2. The “mobility scheme” for civil servants and the corresponding layoffs in the public sector are interpreted as the end-point of a three-year cycle of ineffective discussions, and work in favor of the new Minister of Administrative Reform, Kyriakos Mitsotakis. Specifically, layoffs in the public sector and the removal of guaranteed for-life employment for civil servants receive over 60% approval, which is expressed almost across the whole political spectrum.
3. Alexis Tsipras gains in leadership capital – after the recent conference of SYRIZA and the decisions taken – and seems to be credited with the success of converting a multi-component movement into a unified entity and a major political party.
4. Furthermore, it seems that PASOK and its president Evangelos Venizelos gained some “recognition” for their contribution to government stability government, by avoiding an uncertain – for the country – election, which could have been caused by ERT’s shut-down.
5. Compared with previous polls, Fotis Kouvelis and the Democratic Left face a significant decline, since their voluntary departure from the three-party government was interpreted as retreat and as a refusal to take action and responsibility that could have further secured the country.

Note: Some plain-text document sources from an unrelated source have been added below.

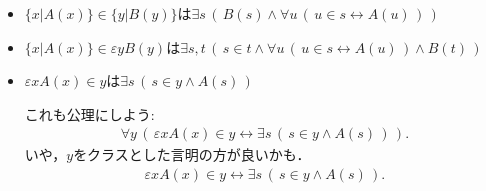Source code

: \begin{itemize}
\begin{align}
				\forall u\, \left(\, u \in s \leftrightarrow A(u)\, \right)\, \right)
			\end{align}
			が成り立っているとして，
			\begin{align}
				\sigma = \varepsilon s\, \left(\, s \in \eta \wedge 
				\forall u\, \left(\, u \in s \leftrightarrow A(u)\, \right)\, \right)
			\end{align}
			としよう．すると
			\begin{align}
				\sigma \in \eta \wedge 
				\forall u\, \left(\, u \in \sigma \leftrightarrow A(u)\, \right)
			\end{align}
			が成り立つので
			\begin{align}
				\sigma \in \eta
			\end{align}
			かつ
			\begin{align}
				\sigma = \{x|A(x)\}
			\end{align}
			が成立する．ゆえに
			\begin{align}
				\{x|A(x)\} \in \eta
			\end{align}
			が成立する．以上で
			\begin{align}
				\{x|A(x)\} \in \eta \leftrightarrow
				\exists s\, \left(\, s \in \eta \wedge 
				\forall u\, \left(\, u \in s \leftrightarrow A(u)\, \right)\, \right)
			\end{align}
			が得られた．
			
		\item $\{x|A(x)\} \in \{y|B(y)\}$は$\exists s\, \left(\, B(s) \wedge 
			\forall u\, \left(\, u \in s \leftrightarrow A(u)\, \right)\, \right)$
		
		\item $\{x|A(x)\} \in \varepsilon y B(y)$は$\exists s,t\, \left(\, s \in t \wedge 
			\forall u\, \left(\, u \in s \leftrightarrow A(u)\, \right) \wedge B(t)\, \right)$
		
		\item $\varepsilon x A(x) \in y$は$\exists s\, \left(\, s \in y \wedge A(s)\, \right)$
			
			これも公理にしよう:
			\begin{align}
				\forall y\, \left(\, \varepsilon x A(x) \in y \leftrightarrow
				\exists s\, \left(\, s \in y \wedge A(s)\, \right)\, \right).
			\end{align}
			いや，$y$をクラスとした言明の方が良いかも．
			\begin{align}
				\varepsilon x A(x) \in y \leftrightarrow
				\exists s\, \left(\, s \in y \wedge A(s)\, \right).
			\end{align}
		

\end{itemize}
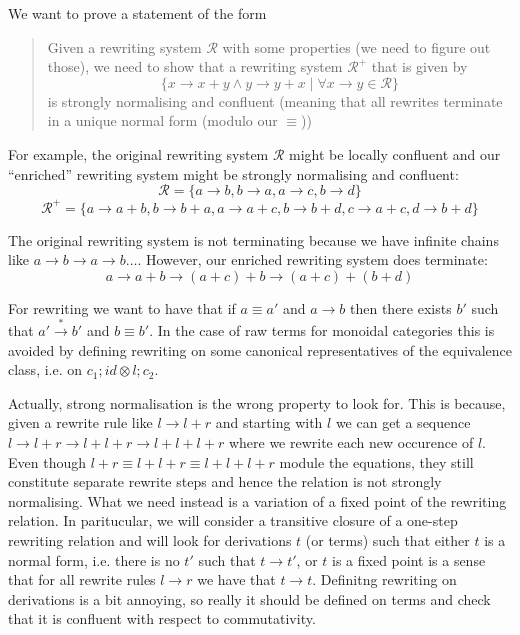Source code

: \documentclass[acmsmall,screen, nonacm, anonymous]{acmart}
\begin{document}
We want to prove a statement of the form 
\begin{quotation}
  Given a rewriting system $\mathcal{R}$ with some properties (we need to figure out those), we need to show that a rewriting system $\mathcal{R}^{+}$ that is given by
  \[
  \{x \to x + y \land y \to y + x \;|\; \forall x \to y \in \mathcal{R}\}
  \]
  is strongly normalising and confluent (meaning that all rewrites terminate in a unique normal form (modulo our $\equiv$))
\end{quotation}

For example, the original rewriting system $\mathcal{R}$ might be locally confluent and our \enquote{enriched} rewriting system might be strongly normalising and confluent:
\[
\mathcal{R} = \{a \to b, b \to a, a \to c, b \to d\}
\]
\[
\mathcal{R}^{+} = \{a \to a + b, b \to b + a, a \to a + c, b \to b + d, c \to a + c, d \to b + d\}
\]

The original rewriting system is not terminating because we have infinite chains like $a \to b \to a \to b \ldots$.
However, our enriched rewriting system does terminate:
\[
a \to a + b \to (a + c) + b \to (a + c) + (b + d)
\]

For rewriting we want to have that if $a \equiv a'$ and $a \xrightarrow{} b$ then there exists $b'$ such that $a' \xrightarrow{*} b'$ and $b \equiv b'$.
In the case of raw terms for monoidal categories this is avoided by defining rewriting on some canonical representatives of the equivalence class, i.e. on $c_1;id \otimes l;c_2$.


Actually, strong normalisation is the wrong property to look for.
This is because, given a rewrite rule like $l \to l + r$ and starting with $l$ we can get a sequence $l \to l + r \to l + l + r \to l + l + l + r$ where we rewrite each new occurence of $l$.
Even though $l + r \equiv l + l + r \equiv l + l + l + r$ module the equations, they still constitute separate rewrite steps and hence the relation is not strongly normalising.
What we need instead is a variation of a fixed point of the rewriting relation.
In paritucular, we will consider a transitive closure of a one-step rewriting relation and will look for derivations $t$ (or terms) such that either $t$ is a normal form, i.e. there is no $t'$ such that $t \to t'$, or $t$ is a fixed point is a sense that for all rewrite rules $l \to r$ we have that $t \to t$.
Definitng rewriting on derivations is a bit annoying, so really it should be defined on terms and check that it is confluent with respect to commutativity.


\end{document}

The July 2013 survey provides evidence of a new degree of awareness – from the Greek society’s perspective – that improvement of the domestic situation depends on neither the external factor (the EU) nor the easy political controversies and populist discourse per se. With the European crisis getting deeper and deeper and with “words” becoming heavier and heavier in people’s lives, Jean-Paul Sartre’s motto that ‘everyone is judged by their actions’ seems to express a shift of Greek society into a standby mode for concrete political action.